Immer mehr Großkonzerne üben sich in start-up-ähnlichen Strukturen. Bislang galt diese Logik: Innovative Einheiten werden aus alten Strukturen wie Tarifverträgen herausgehalten, um sie flexibler zu machen. Der Autozulieferer Bosch sucht den entgegengesetzten Weg.
Offene Flächen, Couches, Tischtennisplatten, Loft-Atmosphäre und der unvermeidbare Tischkicker - wenn Großkonzerne kleine agile Firmen für Zukunftsideen rund um das Thema Digitalisierung ausgründen, gehören diese Einrichtungsdetails zum Pflichtprogramm. Doch das reicht längst nicht mehr, um geeignetes Personal zu finden, so die Erfahrung bei Bosch. Für eine neue Einheit, die sich mit Mobilitätsdienstleistungen wie Carsharing befasst, haben die Gewerkschaft IG Metall und der Autozulieferer deshalb nun einen neuen Tarifvertrag ausgehandelt. Er soll auch als Blaupause für andere Bereiche bei Bosch dienen.
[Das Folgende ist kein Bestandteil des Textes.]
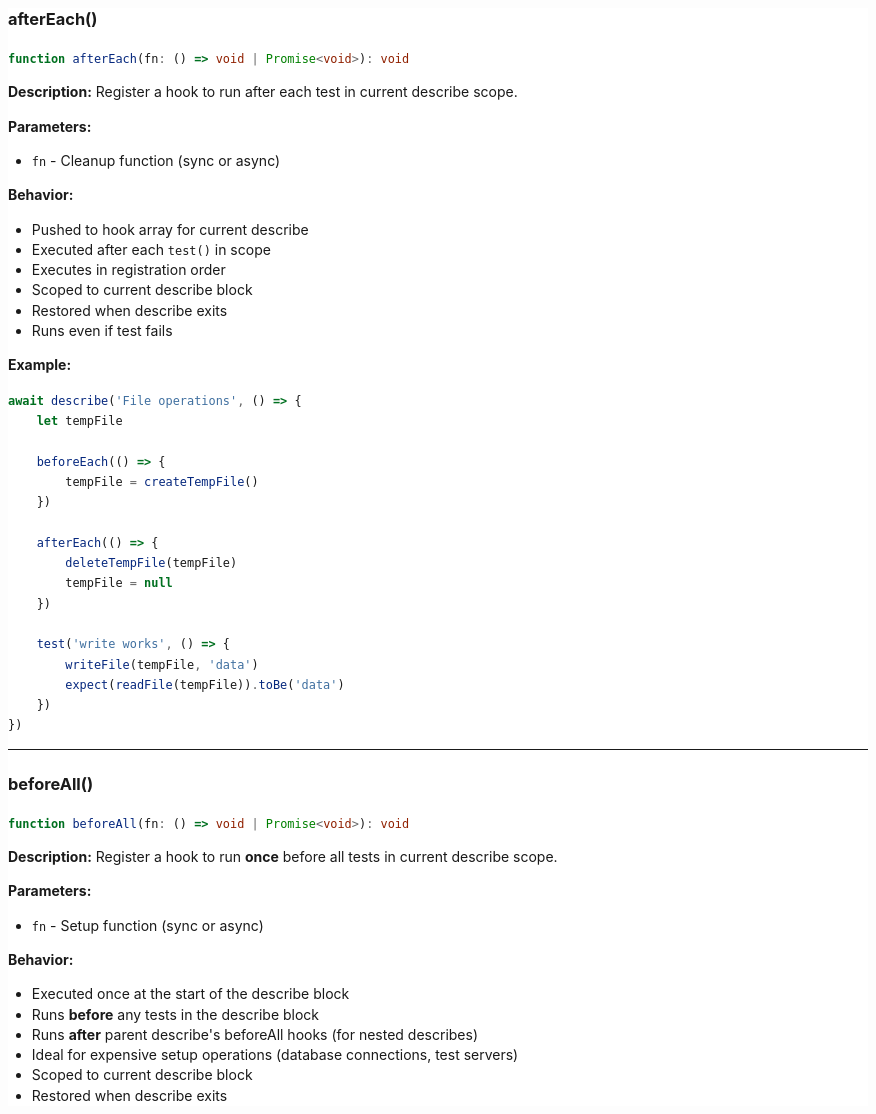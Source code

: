 
### afterEach()
```typescript
function afterEach(fn: () => void | Promise<void>): void
```
**Description:** Register a hook to run after each test in current describe scope.

**Parameters:**
- `fn` - Cleanup function (sync or async)

**Behavior:**
- Pushed to hook array for current describe
- Executed after each `test()` in scope
- Executes in registration order
- Scoped to current describe block
- Restored when describe exits
- Runs even if test fails

**Example:**
```javascript
await describe('File operations', () => {
    let tempFile

    beforeEach(() => {
        tempFile = createTempFile()
    })

    afterEach(() => {
        deleteTempFile(tempFile)
        tempFile = null
    })

    test('write works', () => {
        writeFile(tempFile, 'data')
        expect(readFile(tempFile)).toBe('data')
    })
})
```

---

### beforeAll()
```typescript
function beforeAll(fn: () => void | Promise<void>): void
```
**Description:** Register a hook to run **once** before all tests in current describe scope.

**Parameters:**
- `fn` - Setup function (sync or async)

**Behavior:**
- Executed once at the start of the describe block
- Runs **before** any tests in the describe block
- Runs **after** parent describe's beforeAll hooks (for nested describes)
- Ideal for expensive setup operations (database connections, test servers)
- Scoped to current describe block
- Restored when describe exits
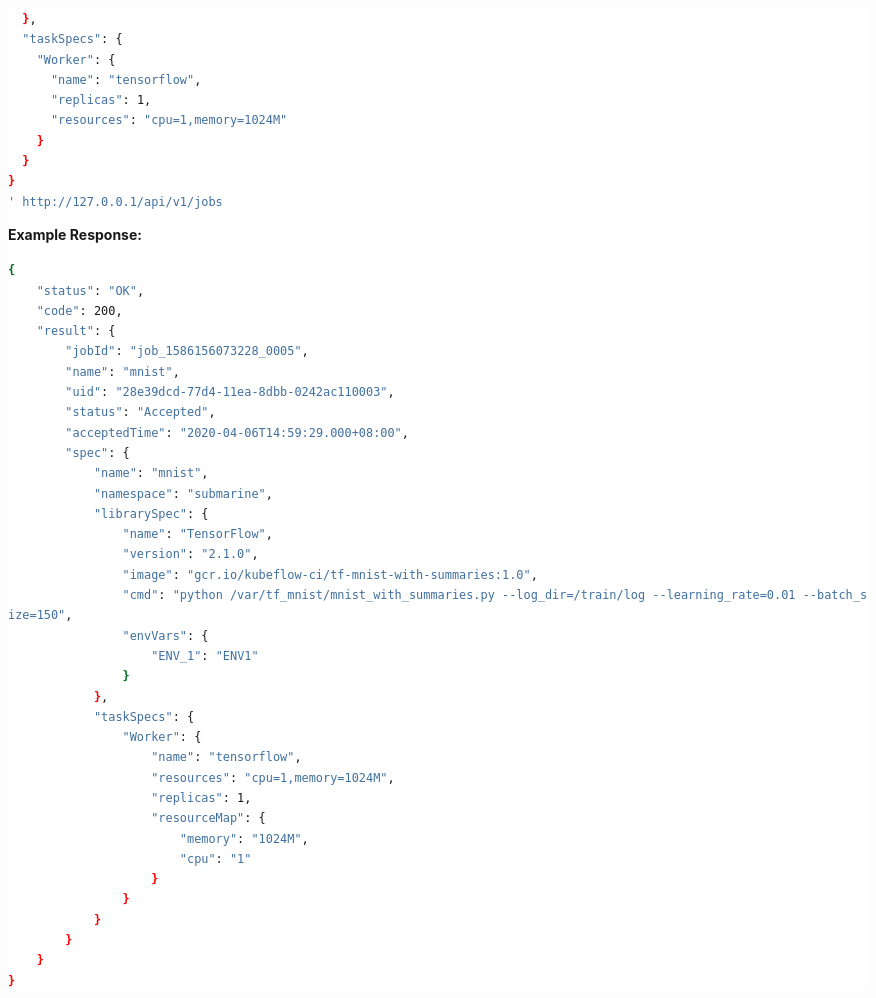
 ```sh
  },
  "taskSpecs": {
    "Worker": {
      "name": "tensorflow",
      "replicas": 1,
      "resources": "cpu=1,memory=1024M"
    }
  }
}
' http://127.0.0.1/api/v1/jobs
```

**Example Response:**
```sh
{
    "status": "OK",
    "code": 200,
    "result": {
        "jobId": "job_1586156073228_0005",
        "name": "mnist",
        "uid": "28e39dcd-77d4-11ea-8dbb-0242ac110003",
        "status": "Accepted",
        "acceptedTime": "2020-04-06T14:59:29.000+08:00",
        "spec": {
            "name": "mnist",
            "namespace": "submarine",
            "librarySpec": {
                "name": "TensorFlow",
                "version": "2.1.0",
                "image": "gcr.io/kubeflow-ci/tf-mnist-with-summaries:1.0",
                "cmd": "python /var/tf_mnist/mnist_with_summaries.py --log_dir=/train/log --learning_rate=0.01 --batch_size=150",
                "envVars": {
                    "ENV_1": "ENV1"
                }
            },
            "taskSpecs": {
                "Worker": {
                    "name": "tensorflow",
                    "resources": "cpu=1,memory=1024M",
                    "replicas": 1,
                    "resourceMap": {
                        "memory": "1024M",
                        "cpu": "1"
                    }
                }
            }
        }
    }
}
```

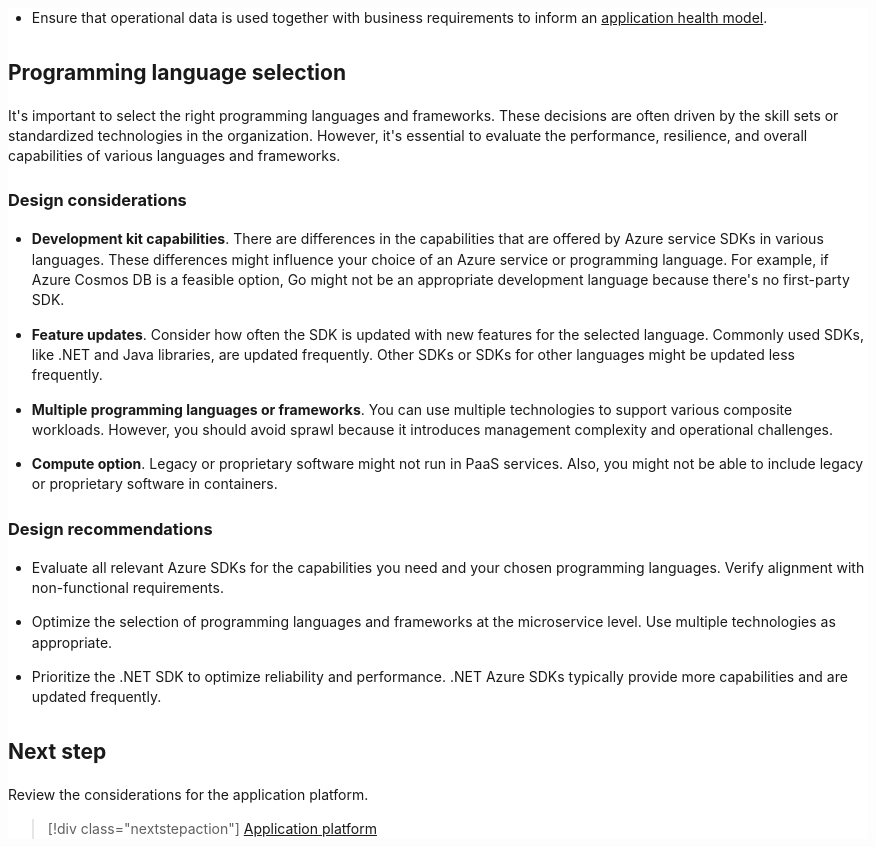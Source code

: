 - Ensure that operational data is used together with business requirements to inform an [application health model](./mission-critical-health-modeling.md).

## Programming language selection

It's important to select the right programming languages and frameworks. These decisions are often driven by the skill sets or standardized technologies in the organization. However, it's essential to evaluate the performance, resilience, and overall capabilities of various languages and frameworks.

### Design considerations

- **Development kit capabilities**. There are differences in the capabilities that are offered by Azure service SDKs in various languages. These differences might influence your choice of an Azure service or programming language. For example, if Azure Cosmos DB is a feasible option, Go might not be an appropriate development language because there's no first-party SDK.

- **Feature updates**. Consider how often the SDK is updated with new features for the selected language. Commonly used SDKs, like .NET and Java libraries, are updated frequently. Other SDKs or SDKs for other languages might be updated less frequently.

- **Multiple programming languages or frameworks**. You can use multiple technologies to support various composite workloads. However, you should avoid sprawl because it introduces management complexity and operational challenges.

- **Compute option**. Legacy or proprietary software might not run in PaaS services. Also, you might not be able to include legacy or proprietary software in containers.  

### Design recommendations

- Evaluate all relevant Azure SDKs for the capabilities you need and your chosen programming languages. Verify alignment with non-functional requirements.

- Optimize the selection of programming languages and frameworks at the microservice level. Use multiple technologies as appropriate.

- Prioritize the .NET SDK to optimize reliability and performance. .NET Azure SDKs typically provide more capabilities and are updated frequently.

## Next step

Review the considerations for the application platform.

> [!div class="nextstepaction"]
> [Application platform](./mission-critical-application-platform.md)
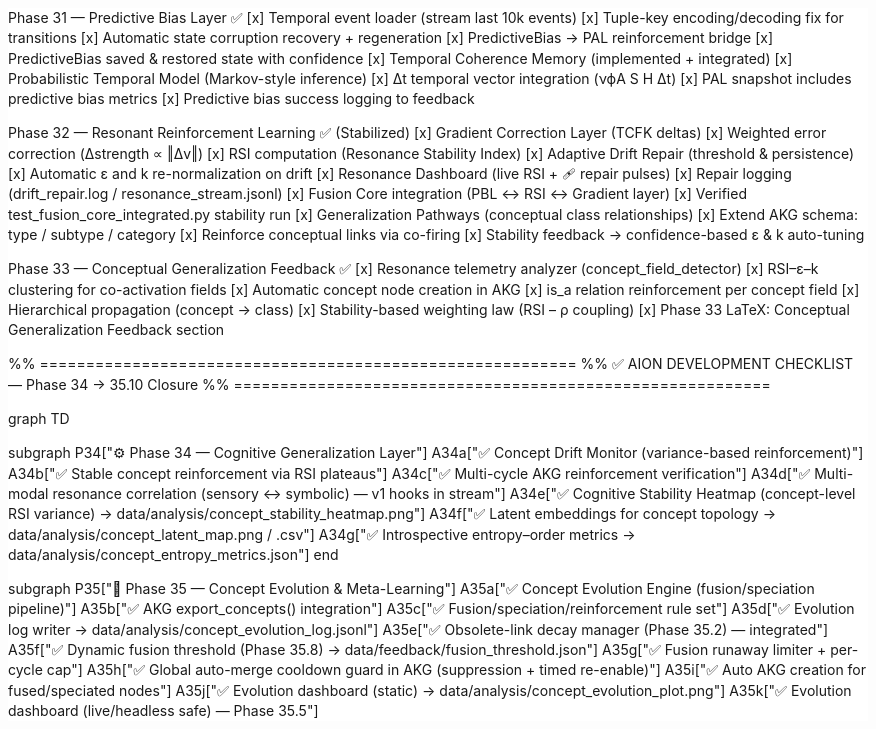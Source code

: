   Phase 31 — Predictive Bias Layer ✅
    [x] Temporal event loader (stream last 10k events)
    [x] Tuple-key encoding/decoding fix for transitions
    [x] Automatic state corruption recovery + regeneration
    [x] PredictiveBias → PAL reinforcement bridge
    [x] PredictiveBias saved & restored state with confidence
    [x] Temporal Coherence Memory (implemented + integrated)
    [x] Probabilistic Temporal Model (Markov-style inference)
    [x] Δt temporal vector integration (νϕA S H Δt)
    [x] PAL snapshot includes predictive bias metrics
    [x] Predictive bias success logging to feedback

  Phase 32 — Resonant Reinforcement Learning ✅ (Stabilized)
    [x] Gradient Correction Layer (TCFK deltas)
    [x] Weighted error correction (Δstrength ∝ ‖Δv‖)
    [x] RSI computation (Resonance Stability Index)
    [x] Adaptive Drift Repair (threshold & persistence)
    [x] Automatic ε and k re-normalization on drift
    [x] Resonance Dashboard (live RSI + 🩹 repair pulses)
    [x] Repair logging (drift_repair.log / resonance_stream.jsonl)
    [x] Fusion Core integration (PBL ↔ RSI ↔ Gradient layer)
    [x] Verified test_fusion_core_integrated.py stability run
    [x] Generalization Pathways (conceptual class relationships)
    [x] Extend AKG schema: type / subtype / category
    [x] Reinforce conceptual links via co-firing
    [x] Stability feedback → confidence-based ε & k auto-tuning

  Phase 33 — Conceptual Generalization Feedback ✅
    [x] Resonance telemetry analyzer (concept_field_detector)
    [x] RSI–ε–k clustering for co-activation fields
    [x] Automatic concept node creation in AKG
    [x] is_a relation reinforcement per concept field
    [x] Hierarchical propagation (concept → class)
    [x] Stability-based weighting law (RSI – ρ coupling)
    [x] Phase 33 LaTeX: Conceptual Generalization Feedback section

%% ==========================================================
%% ✅ AION DEVELOPMENT CHECKLIST — Phase 34 → 35.10 Closure
%% ==========================================================

graph TD

subgraph P34["⚙️ Phase 34 — Cognitive Generalization Layer"]
  A34a["✅ Concept Drift Monitor (variance-based reinforcement)"]
  A34b["✅ Stable concept reinforcement via RSI plateaus"]
  A34c["✅ Multi-cycle AKG reinforcement verification"]
  A34d["✅ Multi-modal resonance correlation (sensory ↔ symbolic) — v1 hooks in stream"]
  A34e["✅ Cognitive Stability Heatmap (concept-level RSI variance) → data/analysis/concept_stability_heatmap.png"]
  A34f["✅ Latent embeddings for concept topology → data/analysis/concept_latent_map.png / .csv"]
  A34g["✅ Introspective entropy–order metrics → data/analysis/concept_entropy_metrics.json"]
end

subgraph P35["🔁 Phase 35 — Concept Evolution & Meta-Learning"]
  A35a["✅ Concept Evolution Engine (fusion/speciation pipeline)"]
  A35b["✅ AKG export_concepts() integration"]
  A35c["✅ Fusion/speciation/reinforcement rule set"]
  A35d["✅ Evolution log writer → data/analysis/concept_evolution_log.jsonl"]
  A35e["✅ Obsolete-link decay manager (Phase 35.2) — integrated"]
  A35f["✅ Dynamic fusion threshold (Phase 35.8) → data/feedback/fusion_threshold.json"]
  A35g["✅ Fusion runaway limiter + per-cycle cap"]
  A35h["✅ Global auto-merge cooldown guard in AKG (suppression + timed re-enable)"]
  A35i["✅ Auto AKG creation for fused/speciated nodes"]
  A35j["✅ Evolution dashboard (static) → data/analysis/concept_evolution_plot.png"]
  A35k["✅ Evolution dashboard (live/headless safe) — Phase 35.5"]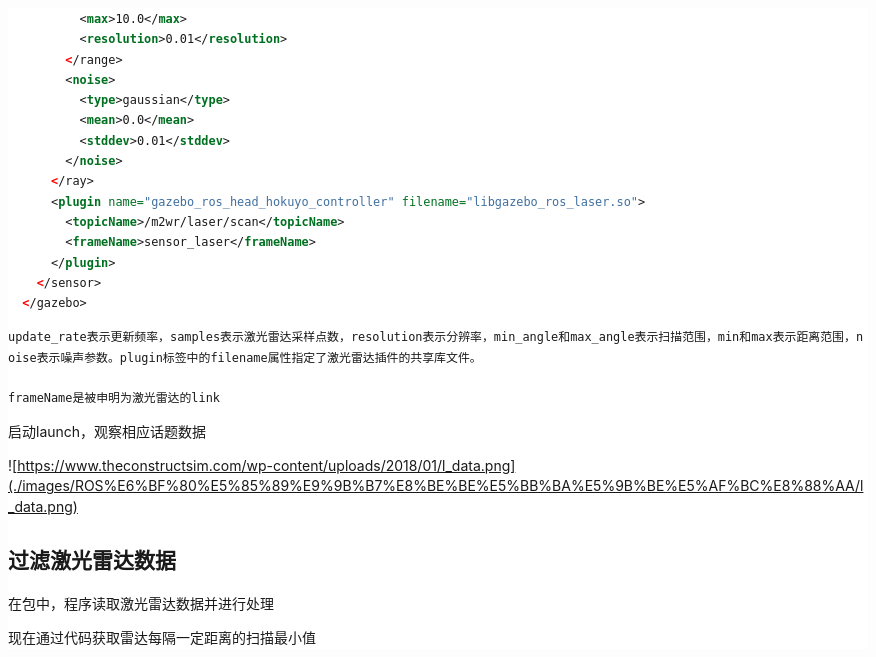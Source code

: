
 ```xml
          <max>10.0</max>
          <resolution>0.01</resolution>
        </range>
        <noise>
          <type>gaussian</type>
          <mean>0.0</mean>
          <stddev>0.01</stddev>
        </noise>
      </ray>
      <plugin name="gazebo_ros_head_hokuyo_controller" filename="libgazebo_ros_laser.so">
        <topicName>/m2wr/laser/scan</topicName>
        <frameName>sensor_laser</frameName>
      </plugin>
    </sensor>
  </gazebo>
```

```
update_rate表示更新频率，samples表示激光雷达采样点数，resolution表示分辨率，min_angle和max_angle表示扫描范围，min和max表示距离范围，noise表示噪声参数。plugin标签中的filename属性指定了激光雷达插件的共享库文件。

frameName是被申明为激光雷达的link
```

启动launch，观察相应话题数据

![https://www.theconstructsim.com/wp-content/uploads/2018/01/l_data.png](./images/ROS%E6%BF%80%E5%85%89%E9%9B%B7%E8%BE%BE%E5%BB%BA%E5%9B%BE%E5%AF%BC%E8%88%AA/l_data.png)



## 过滤激光雷达数据

在包中，程序读取激光雷达数据并进行处理

现在通过代码获取雷达每隔一定距离的扫描最小值
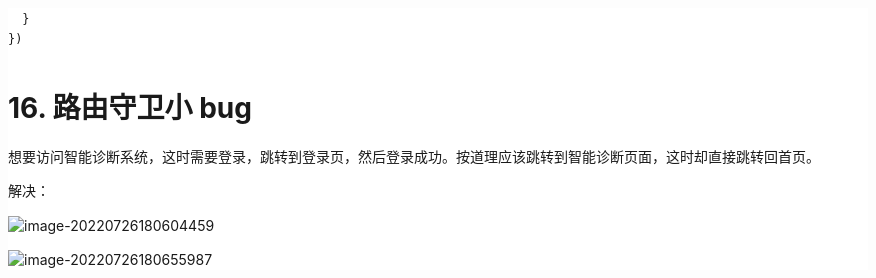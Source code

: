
```js
  }
})
```



# 16. 路由守卫小 bug

想要访问智能诊断系统，这时需要登录，跳转到登录页，然后登录成功。按道理应该跳转到智能诊断页面，这时却直接跳转回首页。

解决：

![image-20220726180604459](C:\Users\Hasee\AppData\Roaming\Typora\typora-user-images\image-20220726180604459.png)

![image-20220726180655987](C:\Users\Hasee\AppData\Roaming\Typora\typora-user-images\image-20220726180655987.png)





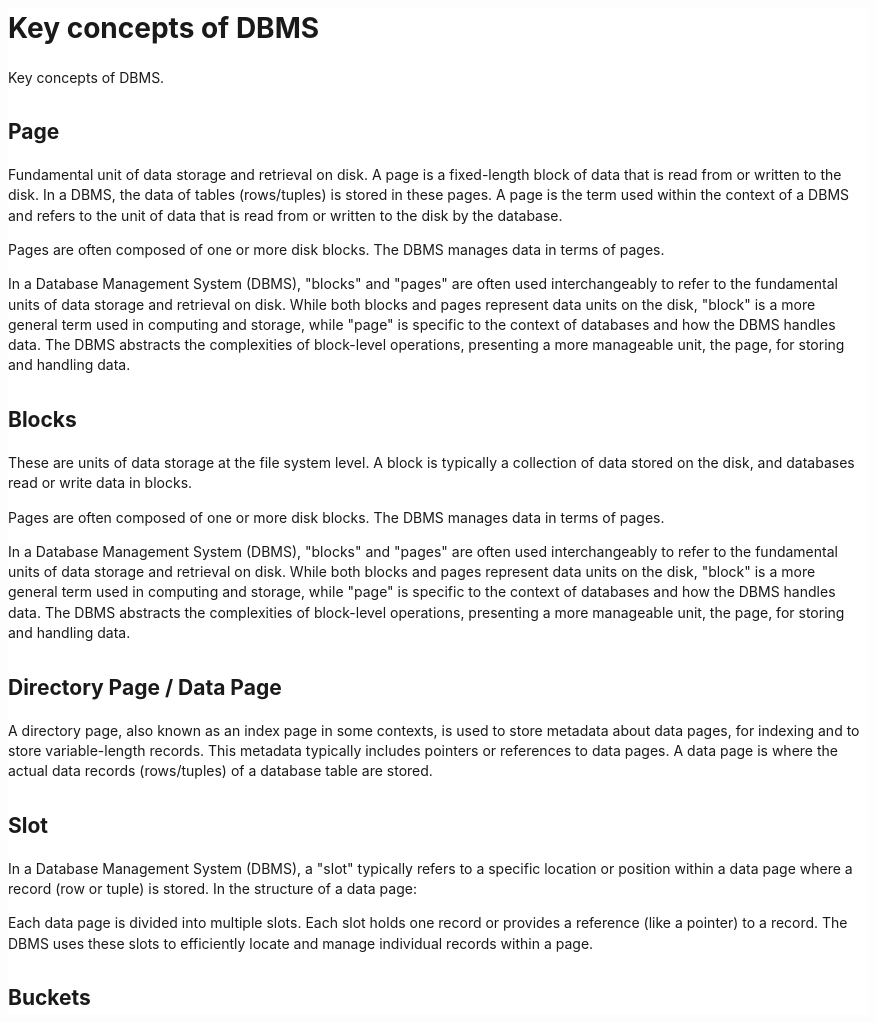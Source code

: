 # Key concepts of DBMS

Key concepts of DBMS.



## Page

Fundamental unit of data storage and retrieval on disk. A page is a fixed-length block of data that is read from or written to the disk. In a DBMS, the data of tables (rows/tuples) is stored in these pages. A page is the term used within the context of a DBMS and refers to the unit of data that is read from or written to the disk by the database.

Pages are often composed of one or more disk blocks. The DBMS manages data in terms of pages.

In a Database Management System (DBMS), "blocks" and "pages" are often used interchangeably to refer to the fundamental units of data storage and retrieval on disk. While both blocks and pages represent data units on the disk, "block" is a more general term used in computing and storage, while "page" is specific to the context of databases and how the DBMS handles data. The DBMS abstracts the complexities of block-level operations, presenting a more manageable unit, the page, for storing and handling data.

## Blocks

These are units of data storage at the file system level. A block is typically a collection of data stored on the disk, and databases read or write data in blocks.

Pages are often composed of one or more disk blocks. The DBMS manages data in terms of pages.

In a Database Management System (DBMS), "blocks" and "pages" are often used interchangeably to refer to the fundamental units of data storage and retrieval on disk. While both blocks and pages represent data units on the disk, "block" is a more general term used in computing and storage, while "page" is specific to the context of databases and how the DBMS handles data. The DBMS abstracts the complexities of block-level operations, presenting a more manageable unit, the page, for storing and handling data.

## Directory Page / Data Page

A directory page, also known as an index page in some contexts, is used to store metadata about data pages, for indexing and to store variable-length records. This metadata typically includes pointers or references to data pages. A data page is where the actual data records (rows/tuples) of a database table are stored.

## Slot

In a Database Management System (DBMS), a "slot" typically refers to a specific location or position within a data page where a record (row or tuple) is stored. In the structure of a data page:

Each data page is divided into multiple slots.
Each slot holds one record or provides a reference (like a pointer) to a record.
The DBMS uses these slots to efficiently locate and manage individual records within a page.

## Buckets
Der sogenannte Innovationstarifvertrag lehnt sich an die Verträge der IG Metall an, bietet aber mehr Spielraum bei Arbeitszeiten und Gehalt. Außerdem erhalten die Mitarbeiter besondere Angebote bei Gesundheitsvorsorge und Weiterbildung.
Um hochqualifiziertes Personal für den digitalen Wandel anzuwerben, brauche Bosch die richtigen Arbeitsbedingungen, sagte Bosch-Personalchef Christoph Kübel der Deutschen Presse-Agentur. »Wir brauchen Freiheit und Selbstbestimmung. Mit diesem Tarifvertrag schaffen wir die richtigen Rahmenbedingungen.« Bosch besetzt inzwischen jede zweite offene Stelle abseits der Produktion mit Experten für Software und IT.
Üblicherweise gründen große Konzerne Bereiche rund um das Thema Software und Digitalisierung aus, um dem trägen Konzerngefüge und auch dem in den meisten Fällen angewandten Tarifvertrag zu entgehen. Die Manager bemühen häufig das Bild des Schnellboots neben dem großen Tanker Konzern. Dabei spielen flexible Arbeitszeiten genauso eine Rolle wie Bezahlung.